====== Data for this task
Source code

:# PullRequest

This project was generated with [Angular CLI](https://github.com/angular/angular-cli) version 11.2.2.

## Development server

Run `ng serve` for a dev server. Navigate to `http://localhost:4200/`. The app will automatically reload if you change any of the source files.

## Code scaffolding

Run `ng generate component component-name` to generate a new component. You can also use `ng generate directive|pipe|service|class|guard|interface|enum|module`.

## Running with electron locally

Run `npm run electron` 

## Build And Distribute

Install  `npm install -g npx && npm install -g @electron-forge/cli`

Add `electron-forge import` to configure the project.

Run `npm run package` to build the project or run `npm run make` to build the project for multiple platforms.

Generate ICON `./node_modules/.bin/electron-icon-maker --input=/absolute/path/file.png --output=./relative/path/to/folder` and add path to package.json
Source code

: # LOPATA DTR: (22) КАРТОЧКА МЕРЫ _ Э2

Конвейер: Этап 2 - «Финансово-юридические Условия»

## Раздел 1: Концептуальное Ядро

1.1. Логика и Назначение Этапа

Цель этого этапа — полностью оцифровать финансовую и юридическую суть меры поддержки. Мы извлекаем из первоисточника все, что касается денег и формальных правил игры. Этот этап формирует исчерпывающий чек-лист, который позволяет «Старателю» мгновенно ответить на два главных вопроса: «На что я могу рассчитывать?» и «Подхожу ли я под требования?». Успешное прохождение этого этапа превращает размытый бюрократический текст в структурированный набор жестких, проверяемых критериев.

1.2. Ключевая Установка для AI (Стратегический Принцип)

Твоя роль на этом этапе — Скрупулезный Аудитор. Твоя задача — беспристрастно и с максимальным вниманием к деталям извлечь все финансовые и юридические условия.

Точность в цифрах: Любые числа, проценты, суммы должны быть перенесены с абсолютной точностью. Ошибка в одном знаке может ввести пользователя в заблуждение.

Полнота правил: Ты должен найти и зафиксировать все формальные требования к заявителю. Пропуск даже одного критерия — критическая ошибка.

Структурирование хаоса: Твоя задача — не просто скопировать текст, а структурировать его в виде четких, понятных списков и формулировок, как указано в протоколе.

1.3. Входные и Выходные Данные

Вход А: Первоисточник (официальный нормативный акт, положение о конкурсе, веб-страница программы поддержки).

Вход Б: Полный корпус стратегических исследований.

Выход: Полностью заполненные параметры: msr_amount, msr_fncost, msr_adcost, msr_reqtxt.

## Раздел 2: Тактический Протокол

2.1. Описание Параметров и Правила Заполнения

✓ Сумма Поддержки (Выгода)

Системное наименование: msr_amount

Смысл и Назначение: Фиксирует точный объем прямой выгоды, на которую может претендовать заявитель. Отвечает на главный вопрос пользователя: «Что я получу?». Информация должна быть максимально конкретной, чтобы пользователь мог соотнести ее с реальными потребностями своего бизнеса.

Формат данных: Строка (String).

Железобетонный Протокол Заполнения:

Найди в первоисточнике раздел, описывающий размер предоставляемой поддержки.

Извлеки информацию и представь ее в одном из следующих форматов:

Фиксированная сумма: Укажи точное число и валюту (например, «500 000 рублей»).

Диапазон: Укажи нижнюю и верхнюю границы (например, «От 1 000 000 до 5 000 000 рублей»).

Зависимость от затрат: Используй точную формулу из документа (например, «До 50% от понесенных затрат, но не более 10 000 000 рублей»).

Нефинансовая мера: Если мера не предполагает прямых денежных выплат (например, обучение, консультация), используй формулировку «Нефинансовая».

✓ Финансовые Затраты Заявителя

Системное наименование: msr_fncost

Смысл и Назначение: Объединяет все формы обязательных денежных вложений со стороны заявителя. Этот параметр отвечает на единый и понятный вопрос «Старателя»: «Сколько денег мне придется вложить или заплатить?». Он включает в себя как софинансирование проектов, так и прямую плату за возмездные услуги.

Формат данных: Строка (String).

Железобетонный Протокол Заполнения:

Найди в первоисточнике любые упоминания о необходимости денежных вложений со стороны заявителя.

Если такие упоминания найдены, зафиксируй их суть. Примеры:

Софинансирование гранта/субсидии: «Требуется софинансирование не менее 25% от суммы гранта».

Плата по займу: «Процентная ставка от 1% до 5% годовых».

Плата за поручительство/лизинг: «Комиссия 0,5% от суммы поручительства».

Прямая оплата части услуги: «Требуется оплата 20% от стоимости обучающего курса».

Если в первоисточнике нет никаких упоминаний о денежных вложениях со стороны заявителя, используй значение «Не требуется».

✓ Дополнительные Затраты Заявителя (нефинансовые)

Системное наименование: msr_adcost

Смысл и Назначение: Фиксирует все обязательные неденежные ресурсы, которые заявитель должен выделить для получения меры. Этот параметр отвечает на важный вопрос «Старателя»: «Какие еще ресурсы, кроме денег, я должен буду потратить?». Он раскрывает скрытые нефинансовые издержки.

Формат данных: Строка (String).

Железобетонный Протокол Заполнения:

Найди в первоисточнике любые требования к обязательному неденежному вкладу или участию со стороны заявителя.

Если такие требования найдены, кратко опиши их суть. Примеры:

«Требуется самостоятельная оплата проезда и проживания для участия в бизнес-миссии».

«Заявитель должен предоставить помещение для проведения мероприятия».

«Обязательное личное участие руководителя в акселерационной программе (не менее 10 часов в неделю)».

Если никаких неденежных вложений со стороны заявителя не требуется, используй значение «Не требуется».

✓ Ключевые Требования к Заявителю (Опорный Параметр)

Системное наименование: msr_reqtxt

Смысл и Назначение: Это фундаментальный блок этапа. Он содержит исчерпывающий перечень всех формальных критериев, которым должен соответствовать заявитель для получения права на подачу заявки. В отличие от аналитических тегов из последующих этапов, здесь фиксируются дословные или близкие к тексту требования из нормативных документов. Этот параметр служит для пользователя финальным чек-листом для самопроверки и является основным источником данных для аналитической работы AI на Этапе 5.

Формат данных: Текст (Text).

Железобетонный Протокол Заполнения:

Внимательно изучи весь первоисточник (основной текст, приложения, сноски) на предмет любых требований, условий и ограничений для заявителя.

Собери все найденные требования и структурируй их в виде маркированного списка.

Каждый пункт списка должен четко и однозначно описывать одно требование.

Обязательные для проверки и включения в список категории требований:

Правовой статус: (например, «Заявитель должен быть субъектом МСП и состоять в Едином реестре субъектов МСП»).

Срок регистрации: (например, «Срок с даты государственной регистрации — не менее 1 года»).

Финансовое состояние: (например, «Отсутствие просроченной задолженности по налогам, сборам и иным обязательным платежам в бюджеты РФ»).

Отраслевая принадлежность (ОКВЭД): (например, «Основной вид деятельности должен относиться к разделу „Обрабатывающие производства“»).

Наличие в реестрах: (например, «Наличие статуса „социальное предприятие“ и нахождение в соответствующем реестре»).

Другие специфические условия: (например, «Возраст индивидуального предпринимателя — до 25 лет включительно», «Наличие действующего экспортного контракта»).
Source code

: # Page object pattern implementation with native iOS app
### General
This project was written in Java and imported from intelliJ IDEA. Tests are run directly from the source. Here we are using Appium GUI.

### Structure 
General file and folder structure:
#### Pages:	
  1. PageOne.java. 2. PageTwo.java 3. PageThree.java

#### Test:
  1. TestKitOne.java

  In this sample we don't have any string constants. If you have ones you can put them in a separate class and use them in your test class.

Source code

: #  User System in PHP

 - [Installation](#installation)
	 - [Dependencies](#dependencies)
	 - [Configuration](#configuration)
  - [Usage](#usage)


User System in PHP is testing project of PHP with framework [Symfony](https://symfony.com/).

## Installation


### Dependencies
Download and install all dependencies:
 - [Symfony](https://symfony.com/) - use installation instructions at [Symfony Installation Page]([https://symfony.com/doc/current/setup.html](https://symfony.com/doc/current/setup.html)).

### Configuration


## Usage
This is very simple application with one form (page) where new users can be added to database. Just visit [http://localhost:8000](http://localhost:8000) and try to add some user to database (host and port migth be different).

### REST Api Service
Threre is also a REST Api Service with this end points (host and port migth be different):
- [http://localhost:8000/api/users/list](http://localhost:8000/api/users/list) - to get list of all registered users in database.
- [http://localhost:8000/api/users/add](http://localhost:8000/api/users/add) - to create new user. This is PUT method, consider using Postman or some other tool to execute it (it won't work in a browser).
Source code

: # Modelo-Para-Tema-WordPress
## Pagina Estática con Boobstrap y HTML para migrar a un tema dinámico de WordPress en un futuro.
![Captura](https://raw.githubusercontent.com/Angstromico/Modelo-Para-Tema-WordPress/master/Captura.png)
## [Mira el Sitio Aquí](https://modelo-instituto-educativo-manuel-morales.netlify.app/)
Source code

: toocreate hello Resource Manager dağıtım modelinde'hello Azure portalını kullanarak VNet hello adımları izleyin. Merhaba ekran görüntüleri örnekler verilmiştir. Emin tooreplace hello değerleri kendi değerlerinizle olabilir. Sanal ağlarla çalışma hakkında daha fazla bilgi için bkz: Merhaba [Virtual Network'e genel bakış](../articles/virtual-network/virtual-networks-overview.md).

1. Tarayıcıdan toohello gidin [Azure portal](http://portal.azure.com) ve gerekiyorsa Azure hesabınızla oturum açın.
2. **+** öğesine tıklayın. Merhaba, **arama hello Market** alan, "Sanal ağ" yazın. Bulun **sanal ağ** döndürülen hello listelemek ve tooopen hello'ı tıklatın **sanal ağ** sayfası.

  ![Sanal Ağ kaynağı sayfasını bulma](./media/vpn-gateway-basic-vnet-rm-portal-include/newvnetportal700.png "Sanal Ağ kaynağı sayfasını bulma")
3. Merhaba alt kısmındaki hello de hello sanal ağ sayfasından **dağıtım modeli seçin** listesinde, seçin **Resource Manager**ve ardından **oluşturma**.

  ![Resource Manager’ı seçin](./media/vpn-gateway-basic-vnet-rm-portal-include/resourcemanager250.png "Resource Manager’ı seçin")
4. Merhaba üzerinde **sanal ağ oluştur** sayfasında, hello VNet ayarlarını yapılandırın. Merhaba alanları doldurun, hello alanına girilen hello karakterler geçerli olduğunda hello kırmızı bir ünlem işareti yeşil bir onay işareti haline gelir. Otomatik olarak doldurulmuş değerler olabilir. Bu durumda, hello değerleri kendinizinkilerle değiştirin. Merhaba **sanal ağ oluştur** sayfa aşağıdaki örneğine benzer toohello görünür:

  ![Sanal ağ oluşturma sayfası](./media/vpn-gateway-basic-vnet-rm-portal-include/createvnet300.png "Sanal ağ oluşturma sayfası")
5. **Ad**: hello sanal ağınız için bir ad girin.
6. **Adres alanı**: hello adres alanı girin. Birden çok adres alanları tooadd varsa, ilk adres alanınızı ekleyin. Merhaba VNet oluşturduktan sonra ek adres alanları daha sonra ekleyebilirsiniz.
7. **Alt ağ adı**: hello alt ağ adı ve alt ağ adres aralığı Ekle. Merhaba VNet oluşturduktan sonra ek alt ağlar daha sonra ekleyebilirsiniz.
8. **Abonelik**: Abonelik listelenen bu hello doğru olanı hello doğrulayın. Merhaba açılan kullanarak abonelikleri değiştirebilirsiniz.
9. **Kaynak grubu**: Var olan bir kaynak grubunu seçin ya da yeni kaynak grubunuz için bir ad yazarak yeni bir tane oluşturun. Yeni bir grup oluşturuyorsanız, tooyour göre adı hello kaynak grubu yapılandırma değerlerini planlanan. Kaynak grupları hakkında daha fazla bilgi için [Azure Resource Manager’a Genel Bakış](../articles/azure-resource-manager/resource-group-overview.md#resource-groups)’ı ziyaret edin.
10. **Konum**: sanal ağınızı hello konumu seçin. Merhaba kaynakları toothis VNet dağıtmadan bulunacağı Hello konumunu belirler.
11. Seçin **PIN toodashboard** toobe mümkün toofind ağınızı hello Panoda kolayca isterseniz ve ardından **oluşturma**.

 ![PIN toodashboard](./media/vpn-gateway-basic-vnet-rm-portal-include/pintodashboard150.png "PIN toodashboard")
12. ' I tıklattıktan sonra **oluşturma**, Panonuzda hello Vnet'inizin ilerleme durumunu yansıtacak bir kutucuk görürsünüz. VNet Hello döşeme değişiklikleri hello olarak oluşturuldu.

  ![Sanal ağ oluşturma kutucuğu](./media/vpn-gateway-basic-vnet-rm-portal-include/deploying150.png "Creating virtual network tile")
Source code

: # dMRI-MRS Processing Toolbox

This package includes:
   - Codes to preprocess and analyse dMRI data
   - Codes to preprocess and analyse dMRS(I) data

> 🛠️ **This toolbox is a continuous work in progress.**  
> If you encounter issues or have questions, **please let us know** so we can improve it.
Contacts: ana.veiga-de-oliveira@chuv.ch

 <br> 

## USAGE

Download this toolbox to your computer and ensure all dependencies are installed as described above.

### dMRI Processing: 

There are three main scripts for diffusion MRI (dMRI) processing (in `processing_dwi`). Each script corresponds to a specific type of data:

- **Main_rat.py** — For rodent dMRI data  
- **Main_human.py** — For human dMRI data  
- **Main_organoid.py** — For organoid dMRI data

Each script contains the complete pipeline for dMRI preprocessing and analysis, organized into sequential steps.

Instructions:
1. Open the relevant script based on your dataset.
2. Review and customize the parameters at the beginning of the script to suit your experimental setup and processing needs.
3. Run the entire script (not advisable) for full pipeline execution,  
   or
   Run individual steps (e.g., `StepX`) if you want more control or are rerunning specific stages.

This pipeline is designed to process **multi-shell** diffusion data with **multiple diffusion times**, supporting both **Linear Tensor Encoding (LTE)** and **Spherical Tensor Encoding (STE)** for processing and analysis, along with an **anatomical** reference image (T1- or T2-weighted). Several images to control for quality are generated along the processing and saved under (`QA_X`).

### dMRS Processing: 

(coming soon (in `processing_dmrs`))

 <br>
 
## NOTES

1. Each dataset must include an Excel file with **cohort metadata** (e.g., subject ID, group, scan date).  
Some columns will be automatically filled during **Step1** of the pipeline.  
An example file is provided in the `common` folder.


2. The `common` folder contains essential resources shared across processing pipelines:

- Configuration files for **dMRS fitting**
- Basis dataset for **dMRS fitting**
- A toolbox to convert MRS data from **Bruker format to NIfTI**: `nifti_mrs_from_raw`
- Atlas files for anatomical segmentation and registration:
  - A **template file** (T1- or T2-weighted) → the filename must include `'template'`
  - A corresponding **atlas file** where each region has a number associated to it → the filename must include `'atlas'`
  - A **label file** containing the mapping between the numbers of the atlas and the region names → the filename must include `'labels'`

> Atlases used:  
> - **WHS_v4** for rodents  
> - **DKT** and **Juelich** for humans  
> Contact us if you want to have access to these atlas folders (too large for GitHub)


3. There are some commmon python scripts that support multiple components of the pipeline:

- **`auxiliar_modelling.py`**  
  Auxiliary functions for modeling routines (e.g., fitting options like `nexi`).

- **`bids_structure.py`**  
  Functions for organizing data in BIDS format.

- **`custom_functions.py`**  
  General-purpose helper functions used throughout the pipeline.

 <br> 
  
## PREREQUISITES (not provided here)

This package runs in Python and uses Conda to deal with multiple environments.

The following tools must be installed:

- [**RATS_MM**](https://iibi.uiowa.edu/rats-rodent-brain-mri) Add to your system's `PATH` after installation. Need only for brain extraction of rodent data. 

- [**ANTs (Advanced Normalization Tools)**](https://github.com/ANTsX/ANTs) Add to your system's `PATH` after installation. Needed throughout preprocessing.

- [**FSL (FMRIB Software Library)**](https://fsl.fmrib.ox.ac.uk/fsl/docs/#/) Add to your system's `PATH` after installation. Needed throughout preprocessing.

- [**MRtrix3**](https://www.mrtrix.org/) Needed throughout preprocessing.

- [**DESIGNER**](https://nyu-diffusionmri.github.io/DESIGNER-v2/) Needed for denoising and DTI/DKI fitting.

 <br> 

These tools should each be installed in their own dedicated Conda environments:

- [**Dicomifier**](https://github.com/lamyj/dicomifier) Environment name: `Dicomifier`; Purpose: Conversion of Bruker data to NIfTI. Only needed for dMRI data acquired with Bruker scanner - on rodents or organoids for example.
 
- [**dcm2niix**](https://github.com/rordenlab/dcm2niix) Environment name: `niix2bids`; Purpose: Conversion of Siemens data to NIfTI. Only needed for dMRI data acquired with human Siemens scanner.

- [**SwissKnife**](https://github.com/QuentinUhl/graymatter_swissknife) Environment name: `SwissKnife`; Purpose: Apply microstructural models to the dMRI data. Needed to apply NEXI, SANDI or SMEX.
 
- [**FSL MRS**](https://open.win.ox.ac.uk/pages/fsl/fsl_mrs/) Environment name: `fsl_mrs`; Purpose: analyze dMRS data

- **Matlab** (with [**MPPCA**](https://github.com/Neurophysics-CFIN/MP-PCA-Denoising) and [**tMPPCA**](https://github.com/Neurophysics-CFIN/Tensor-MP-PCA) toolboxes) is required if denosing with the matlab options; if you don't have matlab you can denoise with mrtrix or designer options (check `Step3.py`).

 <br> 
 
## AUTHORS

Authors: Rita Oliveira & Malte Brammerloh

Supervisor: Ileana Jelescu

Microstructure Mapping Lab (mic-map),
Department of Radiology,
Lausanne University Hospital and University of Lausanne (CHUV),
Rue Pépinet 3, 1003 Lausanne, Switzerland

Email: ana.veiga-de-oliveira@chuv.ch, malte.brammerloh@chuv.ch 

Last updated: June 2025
============
Only one stretch of the entries above is wanted: the lines from the one containing "Собери все найденные" through the one containing "и нахождение в". Please reproduce it exactly.

Собери все найденные требования и структурируй их в виде маркированного списка.

Каждый пункт списка должен четко и однозначно описывать одно требование.

Обязательные для проверки и включения в список категории требований:

Правовой статус: (например, «Заявитель должен быть субъектом МСП и состоять в Едином реестре субъектов МСП»).

Срок регистрации: (например, «Срок с даты государственной регистрации — не менее 1 года»).

Финансовое состояние: (например, «Отсутствие просроченной задолженности по налогам, сборам и иным обязательным платежам в бюджеты РФ»).

Отраслевая принадлежность (ОКВЭД): (например, «Основной вид деятельности должен относиться к разделу „Обрабатывающие производства“»).

Наличие в реестрах: (например, «Наличие статуса „социальное предприятие“ и нахождение в соответствующем реестре»).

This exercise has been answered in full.